### WHAT YOU ARE ASKED TO DO
Only the lines from the one with "- [ ] Animated counters" through the end of the material, both ends included, should be retyped exactly.

START DATA FOR THE TASK

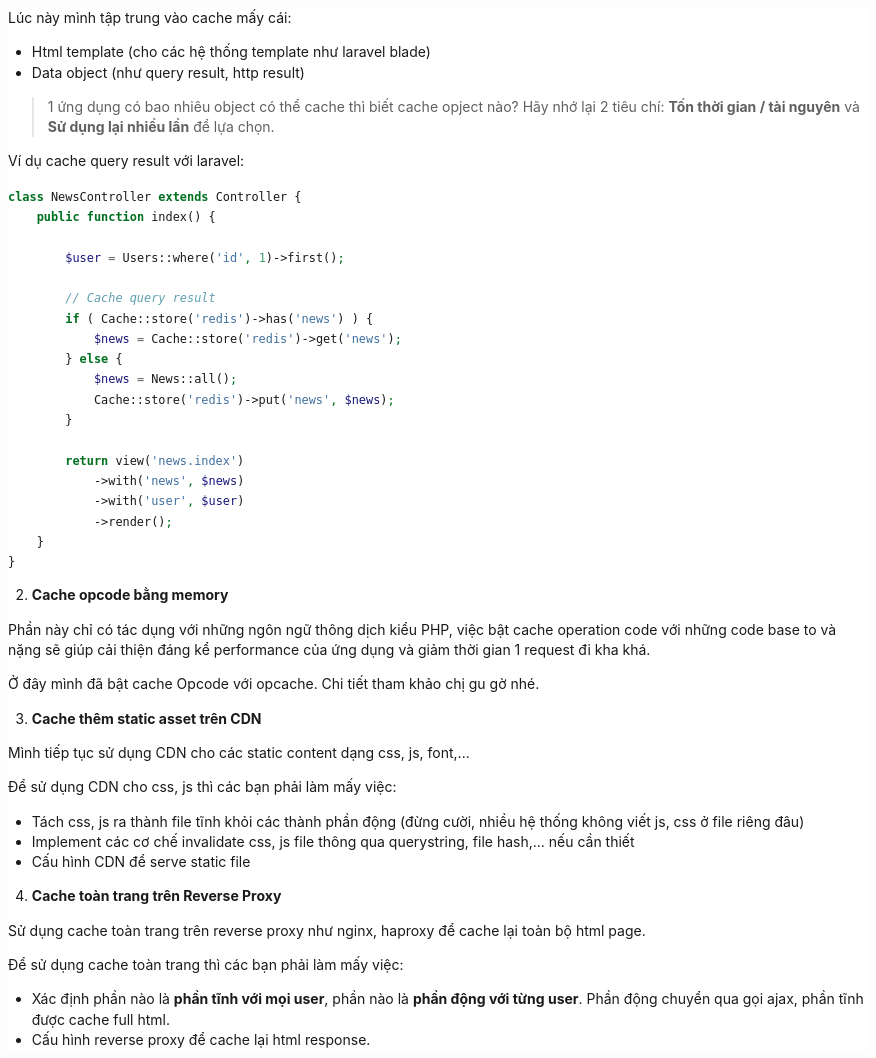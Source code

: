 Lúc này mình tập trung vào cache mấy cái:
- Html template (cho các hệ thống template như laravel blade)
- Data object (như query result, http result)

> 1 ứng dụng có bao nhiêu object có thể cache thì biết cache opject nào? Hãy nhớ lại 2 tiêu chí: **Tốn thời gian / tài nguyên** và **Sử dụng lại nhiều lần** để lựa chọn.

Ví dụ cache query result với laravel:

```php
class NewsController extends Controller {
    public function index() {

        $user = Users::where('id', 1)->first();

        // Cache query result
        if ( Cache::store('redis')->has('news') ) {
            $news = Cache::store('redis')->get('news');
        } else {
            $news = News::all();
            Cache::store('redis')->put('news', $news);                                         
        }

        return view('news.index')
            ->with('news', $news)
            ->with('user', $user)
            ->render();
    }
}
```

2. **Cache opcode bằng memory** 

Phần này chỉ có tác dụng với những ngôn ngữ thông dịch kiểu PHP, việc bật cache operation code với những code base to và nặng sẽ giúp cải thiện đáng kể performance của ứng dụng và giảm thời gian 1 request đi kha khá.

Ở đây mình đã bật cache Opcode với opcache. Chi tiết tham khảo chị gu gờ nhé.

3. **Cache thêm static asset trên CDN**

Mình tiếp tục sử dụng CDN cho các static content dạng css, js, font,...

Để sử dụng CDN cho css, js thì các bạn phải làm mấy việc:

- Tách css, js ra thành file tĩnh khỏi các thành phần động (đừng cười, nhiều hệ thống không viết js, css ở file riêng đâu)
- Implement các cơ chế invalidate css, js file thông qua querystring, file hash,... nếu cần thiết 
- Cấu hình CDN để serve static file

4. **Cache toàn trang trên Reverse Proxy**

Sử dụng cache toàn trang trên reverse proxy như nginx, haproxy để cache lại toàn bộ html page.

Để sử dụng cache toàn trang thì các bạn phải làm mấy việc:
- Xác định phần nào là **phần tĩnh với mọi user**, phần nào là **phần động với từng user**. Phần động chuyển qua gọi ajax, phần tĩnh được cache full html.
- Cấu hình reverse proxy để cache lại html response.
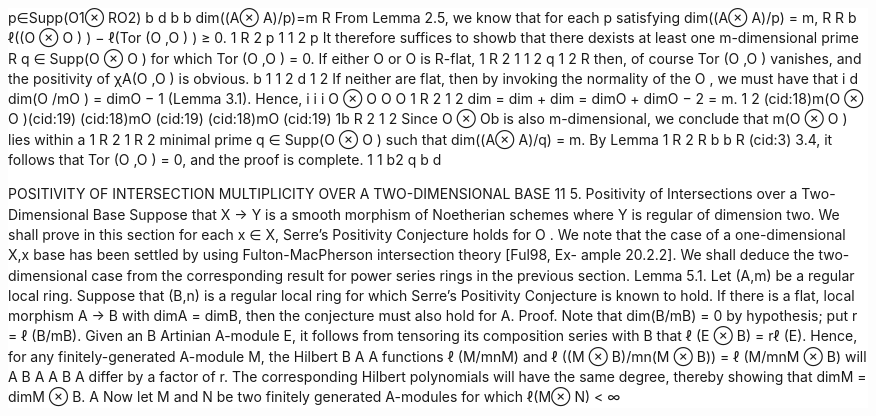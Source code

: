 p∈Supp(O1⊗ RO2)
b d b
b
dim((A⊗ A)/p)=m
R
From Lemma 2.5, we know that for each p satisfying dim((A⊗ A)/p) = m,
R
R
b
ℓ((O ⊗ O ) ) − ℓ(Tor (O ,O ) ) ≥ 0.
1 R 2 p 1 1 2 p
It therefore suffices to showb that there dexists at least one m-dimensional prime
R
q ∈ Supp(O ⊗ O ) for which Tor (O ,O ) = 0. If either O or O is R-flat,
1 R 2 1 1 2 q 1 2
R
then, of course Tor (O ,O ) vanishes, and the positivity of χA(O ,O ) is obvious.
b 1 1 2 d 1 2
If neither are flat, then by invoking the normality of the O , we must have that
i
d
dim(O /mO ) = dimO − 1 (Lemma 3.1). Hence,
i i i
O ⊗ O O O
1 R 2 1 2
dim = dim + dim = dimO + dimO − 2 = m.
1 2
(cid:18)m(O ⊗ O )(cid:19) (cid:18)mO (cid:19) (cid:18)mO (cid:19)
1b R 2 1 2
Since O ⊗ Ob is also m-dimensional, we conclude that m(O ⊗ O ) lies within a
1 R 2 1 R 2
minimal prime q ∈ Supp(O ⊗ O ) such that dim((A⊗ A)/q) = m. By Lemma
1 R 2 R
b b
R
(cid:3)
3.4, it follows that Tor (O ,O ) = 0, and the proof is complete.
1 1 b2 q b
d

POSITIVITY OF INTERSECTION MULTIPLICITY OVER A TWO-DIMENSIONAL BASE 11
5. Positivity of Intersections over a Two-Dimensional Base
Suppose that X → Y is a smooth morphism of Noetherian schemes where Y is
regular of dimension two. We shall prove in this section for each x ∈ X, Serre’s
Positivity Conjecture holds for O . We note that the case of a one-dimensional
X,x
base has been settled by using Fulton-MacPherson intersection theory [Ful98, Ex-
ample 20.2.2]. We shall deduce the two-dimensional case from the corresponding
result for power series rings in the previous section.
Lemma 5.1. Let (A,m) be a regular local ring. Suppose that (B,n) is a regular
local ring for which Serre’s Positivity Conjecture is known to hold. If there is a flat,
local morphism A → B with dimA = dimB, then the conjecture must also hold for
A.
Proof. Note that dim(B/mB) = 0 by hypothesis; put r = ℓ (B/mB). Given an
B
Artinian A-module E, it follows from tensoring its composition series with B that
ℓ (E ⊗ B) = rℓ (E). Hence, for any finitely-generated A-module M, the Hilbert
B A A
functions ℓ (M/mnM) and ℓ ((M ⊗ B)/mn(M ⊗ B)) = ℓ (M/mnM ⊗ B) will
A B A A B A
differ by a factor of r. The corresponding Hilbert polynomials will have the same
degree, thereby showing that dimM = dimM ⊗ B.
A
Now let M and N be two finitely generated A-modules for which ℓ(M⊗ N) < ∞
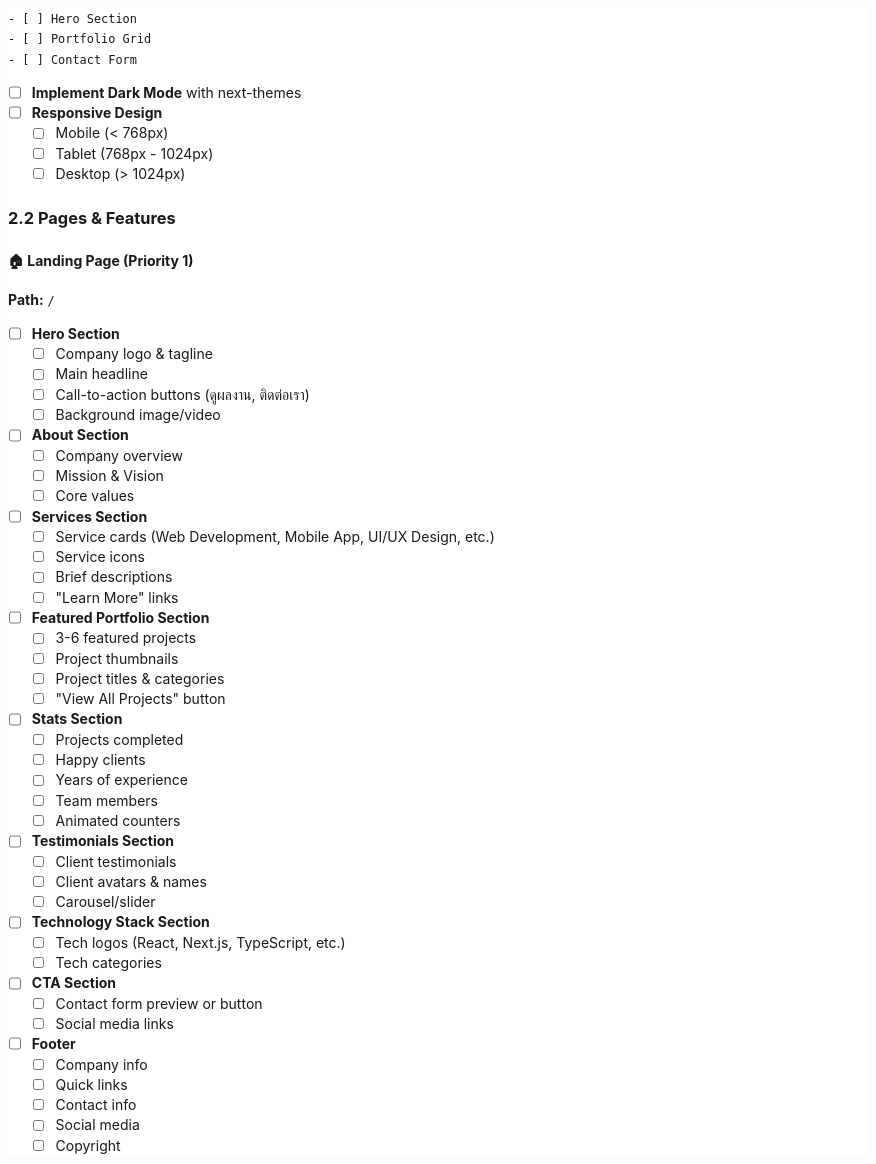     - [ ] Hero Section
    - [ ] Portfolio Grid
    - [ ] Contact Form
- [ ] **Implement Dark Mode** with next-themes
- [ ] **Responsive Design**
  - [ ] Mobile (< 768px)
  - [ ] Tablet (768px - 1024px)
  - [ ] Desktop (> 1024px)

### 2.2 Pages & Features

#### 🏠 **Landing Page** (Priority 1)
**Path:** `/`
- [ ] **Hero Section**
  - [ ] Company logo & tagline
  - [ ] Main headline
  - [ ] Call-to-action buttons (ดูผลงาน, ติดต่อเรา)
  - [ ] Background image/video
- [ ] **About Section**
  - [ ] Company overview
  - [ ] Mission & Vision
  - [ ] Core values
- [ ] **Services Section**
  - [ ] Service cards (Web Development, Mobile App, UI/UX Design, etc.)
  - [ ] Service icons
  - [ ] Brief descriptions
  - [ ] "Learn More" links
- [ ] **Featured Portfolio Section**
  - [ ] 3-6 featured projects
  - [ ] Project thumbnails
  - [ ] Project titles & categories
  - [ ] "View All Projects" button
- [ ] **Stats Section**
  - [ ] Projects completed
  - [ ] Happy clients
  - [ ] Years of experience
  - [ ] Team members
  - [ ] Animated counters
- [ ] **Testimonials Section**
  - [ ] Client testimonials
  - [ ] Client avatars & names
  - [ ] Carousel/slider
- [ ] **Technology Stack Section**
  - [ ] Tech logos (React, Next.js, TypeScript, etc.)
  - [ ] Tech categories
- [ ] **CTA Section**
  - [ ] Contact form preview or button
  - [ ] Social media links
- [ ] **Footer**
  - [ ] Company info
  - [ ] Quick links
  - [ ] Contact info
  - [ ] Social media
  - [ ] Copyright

END DATA FOR THE TASK

### ANSWER BELOW
  - [ ] Animated counters
- [ ] **Testimonials Section**
  - [ ] Client testimonials
  - [ ] Client avatars & names
  - [ ] Carousel/slider
- [ ] **Technology Stack Section**
  - [ ] Tech logos (React, Next.js, TypeScript, etc.)
  - [ ] Tech categories
- [ ] **CTA Section**
  - [ ] Contact form preview or button
  - [ ] Social media links
- [ ] **Footer**
  - [ ] Company info
  - [ ] Quick links
  - [ ] Contact info
  - [ ] Social media
  - [ ] Copyright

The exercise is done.